I was overwhelmed by all the messages and comments on my post about finally seeking help for anxiety. I have always been very open about the fact I suffer from it and so had lots of questions and messages of support from others over the past year or so… but I hope by finally seeking help I can help encourage others to do the same.
I first started feeling more anxious than normal in the year after I had Vivienne. It was more a sense of uncertainty. Like I wasn’t quite sure what I was doing day to day. Going from a full time job commuting into London and a routine of a week… to having no set plans, just a baby and a sense of freedom that we essentially could do or go wherever we wanted. A lovely freedom looking back but at the time it gave me this strange sense of uneasiness.
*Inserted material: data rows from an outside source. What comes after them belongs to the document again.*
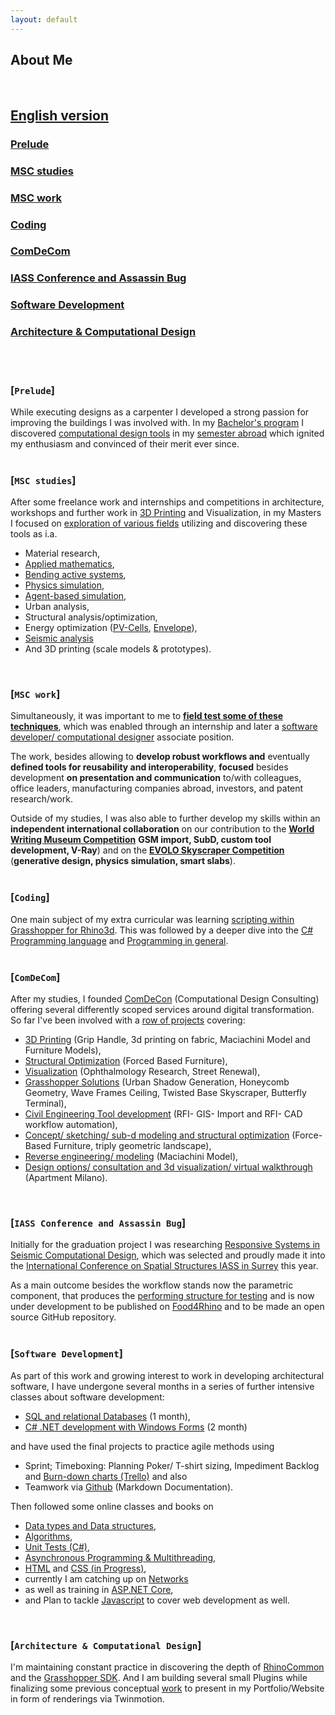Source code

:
 ```yaml
---
layout: default
---
```


## About Me
<br>

## [English version](https://timsdesigns.github.io/)  
### [Prelude](#prelude-1)
### [MSC studies](#msc-studies-1)
### [MSC work](#msc-work-1)
### [Coding](#coding-1)
### [ComDeCom](#comdecom-1)
### [IASS Conference and Assassin Bug](#iass-conference-and-assassin-bug)
### [Software Development](#software-development-1)
### [Architecture & Computational Design](#architecture--computational-design-1)  
<br/>
<br/>

### [`Prelude`]
<p></p>
While executing designs as a carpenter I developed a strong passion for improving the buildings I was involved with.  
In my <a href="https://issuu.com/home/published/portfolio_tim_fischer__en_">Bachelor's program</a> I discovered <a href="https://www.ciee.org/go-abroad/college-study-abroad/programs/germany/berlin/global-architecture-design#academics">computational design tools</a> in my <a href="https://www.archip.eu/">semester abroad</a> which ignited my enthusiasm and convinced of their merit ever since.
<br/>
<br/>

### [`MSC studies`]
<p></p>
After some freelance work and internships and competitions in architecture, workshops and further work in <a href="https://vimeo.com/manage/videos/153258593">3D Printing</a> and Visualization, in my Masters I focused on <a href="https://issuu.com/timfischer45/docs/grasshopper_polimi_p1-17_01">exploration of various fields</a> utilizing and discovering these tools as i.a.
<p></p>
<ul>
  <li> Material research,</li>
  <li> <a href="https://vimeo.com/219884392">Applied mathematics</a>,</li>
  <li> <a href="https://issuu.com/timfischer45/docs/extreme_living_-_functional_unit_-_">Bending active systems</a>,</li>
  <li> <a href="https://vimeo.com/226139359">Physics simulation</a>,</li>
  <li> <a href="https://vimeo.com/247093054">Agent-based simulation</a>, </li>
  <li> Urban analysis,</li>
  <li> Structural analysis/optimization,</li>
  <li> Energy optimization (<a href="https://vimeo.com/manage/videos/257005791">PV-Cells</a>, <a href="https://vimeo.com/manage/videos/257005791">Envelope</a>),</li>
  <li> <a href="https://www.youtube.com/watch?v=Zp45P_SOf4U">Seismic analysis</a></li>
  <li> And 3D printing (scale models & prototypes).</li>
</ul>
<br/>

### [`MSC work`]
<p></p>
Simultaneously, it was important to me to <a href="https://vimeo.com/236308356"><b>field test some of these techniques</b></a>, which was enabled through an internship and later a <a href="http://www.textilearchitecture.polimi.it/#research">software developer/ computational designer</a> associate position.
<p></p>
The work, besides allowing to <b>develop robust workflows and</b> eventually <b>defined tools for reusability and interoperability</b>, <b>focused</b> besides development <b>on presentation and communication</b> to/with colleagues, office leaders, manufacturing companies abroad, investors, and patent research/work.
<p></p>
Outside of my studies, I was also able to further develop my skills within an <b>independent international collaboration</b> on our contribution to the <a href="https://www.comdecon.com/world-writing-museum"><b>World Writing Museum Competition</b></a> <b>GSM import, SubD, custom tool development, V-Ray</b>) and on the <a href="https://www.evolo.us/category/competition/"><b>EVOLO Skyscraper Competition</b></a> (<b>generative design, physics simulation, smart slabs</b>).
<br/>
<br/>

### [`Coding`]
<p></p>
One main subject of my extra curricular was learning <a href="https://vimeo.com/247048808">scripting within Grasshopper for Rhino3d</a>.  
This was followed by a deeper dive into the <a href="https://www.oreilly.com/learning-paths/learning-path-c/9781491987186/">C# Programming language</a> and <a href="https://cs50.harvard.edu/college/2021/fall/weeks/0/">Programming in general</a>.
<br/>
<br/>

### [`ComDeCom`]
<p></p>
After my studies, I founded <a href="https://www.comdecon.com">ComDeCon</a> (Computational Design Consulting) offering several differently scoped services around digital transformation. So far I've been involved with a <a href="https://timsdesigns.wixsite.com/cdconsulting/allprojects">row of projects</a> covering:
<ul>
  <li> <a href="https://www.comdecon.com/productdesign">3D Printing</a> (Grip Handle, 3d printing on fabric, Maciachini Model and Furniture Models),</li>
  <li> <a href="https://www.comdecon.com/furniture">Structural Optimization</a> (Forced Based Furniture),</li>
  <li> <a href="https://www.comdecon.com/graphicdesign">Visualization</a> (Ophthalmology Research, Street Renewal),</li>
  <li> <a href="https://www.comdecon.com/urbandesign">Grasshopper Solutions</a> (Urban Shadow Generation, Honeycomb Geometry, Wave Frames Ceiling, Twisted Base Skyscraper, Butterfly Terminal),</li>
  <li> <a href="https://www.comdecon.com/infrastructuredesign">Civil Engineering Tool development</a> (RFI- GIS- Import and RFI- CAD workflow automation),</li>
  <li> <a href="https://vimeo.com/manage/videos/319545166">Concept/ sketching/ sub-d modeling and structural optimization</a> (Force-Based Furniture, triply geometric landscape),</li>
  <li> <a href="https://www.comdecon.com/allprojects">Reverse engineering/ modeling</a> (Maciachini Model),</li>
  <li> <a href="">Design options/ consultation and 3d visualization/ virtual walkthrough</a> (Apartment Milano).</li>
</ul>
<br/>

### [`IASS Conference and Assassin Bug`]
<p></p>
Initially for the graduation project I was researching <a href="https://www.livestreamevent.uk/iass2021/wp-content/uploads/sites/25/2021/08/975.pdf">Responsive Systems in Seismic Computational Design</a>, which was selected and proudly made it into the <a href="https://iass-structures.org/">International Conference on Spatial Structures IASS in Surrey</a> this year.  
<p></p>
As a main outcome besides the workflow stands now the parametric component, that produces the <a href="https://www.youtube.com/watch?v=Zp45P_SOf4U">performing structure for testing</a> and is now under development to be published on <a href="https://www.food4rhino.com">Food4Rhino</a> and to be made an open source GitHub repository.
<br/>
<br/>

### [`Software Development`]
<p></p>
As part of this work and growing interest to work in developing architectural software, I have undergone several months in a series of further intensive classes about software development:  <ul>
<li> <a href="https://www.alfatraining.de/gefoerderte-weiterbildung/berlinmitte/stadt/berlin-mitte/kurs/relationale-datenbanken-sql/N/0/0/kombi/relationale-datenbanken-sql/#pos1">SQL and relational Databases</a> (1 month),  
<li> <a href="https://www.alfatraining.de/gefoerderte-weiterbildung/berlinmitte/stadt/berlin-mitte/kurs/visual-cnet/N/0/0/kombi/c-entwickler-in/#pos1">C# .NET development with Windows Forms</a> (2 month)  
</ul><p></p>
and have used the final projects to practice agile methods using <ul>
<li> Sprint; Timeboxing: Planning Poker/ T-shirt sizing, Impediment Backlog and <a href="https://www.burndownfortrello.com/index.php#"> Burn-down charts (Trello)</a> and also
<li> Teamwork via <a href="https://github.com/Computational-Design-Consulting">Github</a> (Markdown Documentation).  
</ul><p></p>
Then followed some online classes and books on <ul>
<li> <a href="https://www.amazon.com/Computer-Science-Distilled-Computational-Problems/dp/0997316020">Data types and Data structures</a>,
<li> <a href="https://www.youtube.com/watch?v=fykrlqbV9wM&list=PL5UjM1xA8Bj8AjiTw2Aeb9yinE4-3j0PT&index=4">Algorithms</a>,
<li> <a href="https://www.youtube.com/watch?v=ub3P8c87cwk">Unit Tests (C#)</a>,
<li> <a href="https://www.youtube.com/watch?v=2moh18sh5p4&t=943s">Asynchronous Programming & Multithreading</a>,
<li> <a href="https://www.w3schools.com/html/default.asp">HTML</a> and <a href="https://www.w3schools.com/css/default.asp">CSS (in Progress)</a>,
<li> currently I am catching up on <a href="https://www.geeksforgeeks.org/computer-network-tutorials/?ref=lbp">Networks</a>
<li> as well as training in <a href="https://www.tutorialsteacher.com/core/first-aspnet-core-application) und [AZURE](https://www.youtube.com/watch?v=zIfxkub7CLY">ASP.NET Core</a>,
<li> and Plan to tackle <a href="https://www.tutorialsteacher.com/javascript">Javascript</a> to cover web development as well.  
</ul><br/>

### [`Architecture & Computational Design`]
<p></p>
I'm maintaining constant practice in discovering the depth of <a href="https://developer.rhino3d.com/api/rhinocommon">RhinoCommon</a> and the <a href="https://developer.rhino3d.com/api/grasshopper">Grasshopper SDK</a>. And I am building several small Plugins while finalizing some previous conceptual <a href="https://www.comdecon.com/expo-2020">work</a> to present in my Portfolio/Website in form of renderings via Twinmotion.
I got on top of it and when I started working again, and writing the blog it had all but gone.
Then after I had Margot it reared its ugly head again. So badly. We moved house when Margot was just a few months old and that certainly didn’t help either. Then Vivienne being so unwell before Christmas and our horrid scare. It had got to the point where evenings were spent practising breathing techniques and reading anxiety books instead of relaxing and enjoying time with my husband. In the day I could just be walking down the road pushing the buggy… and out of nowhere my chest would tighten and the dreaded anxiety take hold. I couldn’t put my finger on the triggers. It was so frustrating as I am the sort of person that likes to figure things out (a magicians worst nightmare at parties) and with my background in psychology I always thought I could ‘sort myself out’.
Meeting with a friend that had similar feelings and finally took herself off to the doctors was the final push I needed. I made an appointment – thought I was going to vomit in the waiting room, cried my eyes out in the doctors room and then walked away with a spring in my step. I did it, I asked for help and now I have it.
Personally I think mine is a mixture of hormones post pregnancy and from past traumatic experiences – the death of a best friend, Viviennes meningitis at 18 months old and pneumonia at Christmas, a traumatic birth with Margot and the stay in hospital afterwards… things I perhaps thought I was fine about at the time and had ‘dealt’ with but are still there, little worries in my head.
I start CBT next month and cannot wait. I want to learn how to control my anxiety and I want to get on and enjoy my life without the constant intrusive feelings of being anxious. I am always such a happy person, love my life and what I do, my children, husband and my family… and these anxious feelings are so unwelcome. I am looking forward to updating you soon on how they’re gone… and for all those who might feel the same I urge you to seek help too. You cannot regret it.